Mi hermana podría morir hoy. Esta noche. La última de sus veintinueve años.
¿Sabías que un avión tarda aproximadamente siete minutos en caer al vacío? ¿Cuántos mueren el día de su cumpleaños? ¿Cuántas personas salen cada mañana con su mejor ropa, listos para celebrar algún ascenso, algún aniversario, sin saber que van directo a una cita con la muerte? Mientras viajo a mi destino pienso esto, los veo a todos tan tranquilos a mi alrededor y no puedo sino comenzar a hiperventilar. Todos tan confiados, tan dando por sentado la vida.
Mi terapeuta no me entiende, piensa que mi problema se trata de una fobia. Y ojalá así fuera. Que se tratase, como dicta la definición, de un miedo anormal y totalmente injustificado a la muerte.

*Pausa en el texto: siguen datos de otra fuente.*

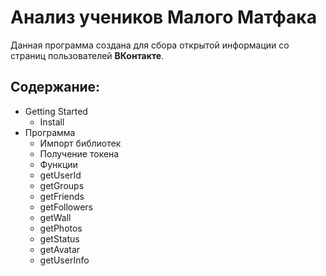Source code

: # Анализ учеников Малого Матфака
Данная программа создана для сбора открытой информации со страниц пользователей **ВКонтакте**.
## Содержание:
  - Getting Started
    - Install
  - Программа
    -  Импорт библиотек
    -  Получение токена
    -  Функции
      -  getUserId
      -  getGroups 
      -  getFriends
      -  getFollowers
      -  getWall
      -  getPhotos
      -  getStatus
      -  getAvatar
      -  getUserInfo
  
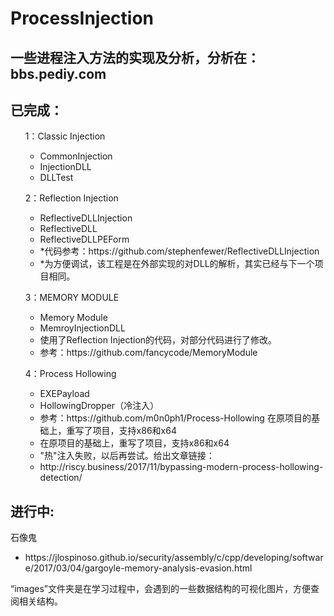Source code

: # ProcessInjection

一些进程注入方法的实现及分析，分析在：bbs.pediy.com
------------------------------------------------

已完成：
---------
<ol>1：Classic Injection
	<ul>
  	<li>CommonInjection</li>
  	<li>InjectionDLL</li>
		<li>DLLTest</li>
		</ul>
</ol>
<ol>2：Reflection Injection
	<ul>
  	<li>ReflectiveDLLInjection</li>
	<li>ReflectiveDLL</li>
	<li>ReflectiveDLLPEForm</li>
		<li>*代码参考：https://github.com/stephenfewer/ReflectiveDLLInjection<br/></li>
		<li>*为方便调试，该工程是在外部实现的对DLL的解析，其实已经与下一个项目相同。<br/></li>
	</ul>
</ol>
<ol>3：MEMORY MODULE
	<ul>
  	<li>Memory Module</li>
	<li>MemroyInjectionDLL</li>
	<li>使用了Reflection Injection的代码，对部分代码进行了修改。</li>
	<li>参考：https://github.com/fancycode/MemoryModule</li>	
	</ul>
</ol>
<ol>4：Process Hollowing
	<ul>
  	<li>EXEPayload</li>
	<li>HollowingDropper（冷注入）</li>
	<li>参考：https://github.com/m0n0ph1/Process-Hollowing 在原项目的基础上，重写了项目，支持x86和x64</li>
	<li>在原项目的基础上，重写了项目，支持x86和x64</li>
	<li>"热"注入失败，以后再尝试。给出文章链接：</li>
		<li>http://riscy.business/2017/11/bypassing-modern-process-hollowing-detection/</li>
	</ul>
</ol>

<h2>进行中:</h2>
石像鬼
	<ul>
  	<li>https://jlospinoso.github.io/security/assembly/c/cpp/developing/software/2017/03/04/gargoyle-memory-analysis-evasion.html</li>
	</ul>
“images”文件夹是在学习过程中，会遇到的一些数据结构的可视化图片，方便查阅相关结构。
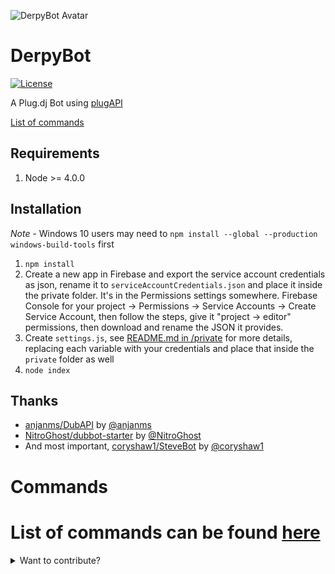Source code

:![DerpyBot Avatar](http://i.imgur.com/p999E1u.png)

# DerpyBot

[![License](http://img.shields.io/:license-mit-blue.svg)](https://github.com/franciscog/DerpyBot/blob/master/LICENSE)

A Plug.dj Bot using [plugAPI](https://github.com/plugCubed/plugAPI)

[List of commands](#commands)

## Requirements

1. Node >= 4.0.0

## Installation

_Note_ - Windows 10 users may need to `npm install --global --production windows-build-tools` first

1. `npm install`
2. Create a new app in Firebase and export the service account credentials as json, rename it to `serviceAccountCredentials.json` and place it inside the private folder. It's in the Permissions settings somewhere. Firebase Console for your project -> Permissions -> Service Accounts -> Create Service Account, then follow the steps, give it "project -> editor" permissions, then download and rename the JSON it provides.
3. Create `settings.js`, see [README.md in /private](private/README.md) for more details, replacing each variable with your credentials and place that inside the `private` folder as well
4. `node index`

## Thanks

- [anjanms/DubAPI](https://github.com/anjanms/DubAPI) by [@anjanms](https://github.com/anjanms)
- [NitroGhost/dubbot-starter](https://github.com/NitroGhost/dubbot-starter) by [@NitroGhost](https://github.com/NitroGhost)
- And most important, [coryshaw1/SteveBot](https://github.com/coryshaw1/SteveBot) by [@coryshaw1](https://github.com/coryshaw1)

# Commands

# List of commands can be found [here](http://franciscog.com/DerpyBot/commands/)

<details>
  <summary>Want to contribute?</summary>

# Contributing

Fork this repo
Create Pull Requests

DerpyBot uses Firebase for its database so I need to grant you access. I've setup a development database in there that contributors will solely be using for now. Please DM me in Chillout Mixer's Discord channel with your email so that I can add you to the project. You'll need to download a json account credentials file.

I'll provide you with the firebase url

You'll also need your own of the following API keys:

- [SoundCloud](https://developers.soundcloud.com/)
- [YouTube Data Api](https://developers.google.com/youtube/v3/getting-started)

Both are just used to get data for the currently playing song

---

I'm slowly converting everything into async/await functions so here's something about the firebase calls in `repo.js`

With async/await you need to try/catch errors but I don't want to have a bunch of try/catches everywhere because that
will get unruly so this is what I'm doing:

in `repo.js` all of the functions should (eventually) by `async` and do not put any try/catch inside of them. You should allow them to throw errors and put your try/catches in the modules that is calling them.

TODO:

- I want to remove all of the `db` that is being passed around as arguments everywhere and have all db interactions go
  through `repo.js` (not sure why I didn't do that a lont time ago)
- convert everything to TypeScript and follow [SOLID principles and Repository + Data Mapper pattern](https://dev.to/remojansen/implementing-the-onion-architecture-in-nodejs-with-typescript-and-inversifyjs-10ad)
- covnert to ES6 modules (export/import instead of require)
  </details>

Mis amigos piensan que es una enfermedad, una obsesión. Se han cansado de las crisis y ahora sólo dejan mensajes que van a parar al buzón en los momentos en los que prefiero la soledad. He dejado de intentar explicarle al mundo mi situación, me he resignado a aceptar que no lo entenderían. Así piensan quienes han tenido la suerte de no encontrarse con la muerte muy de cerca, yo no puedo decir lo mismo.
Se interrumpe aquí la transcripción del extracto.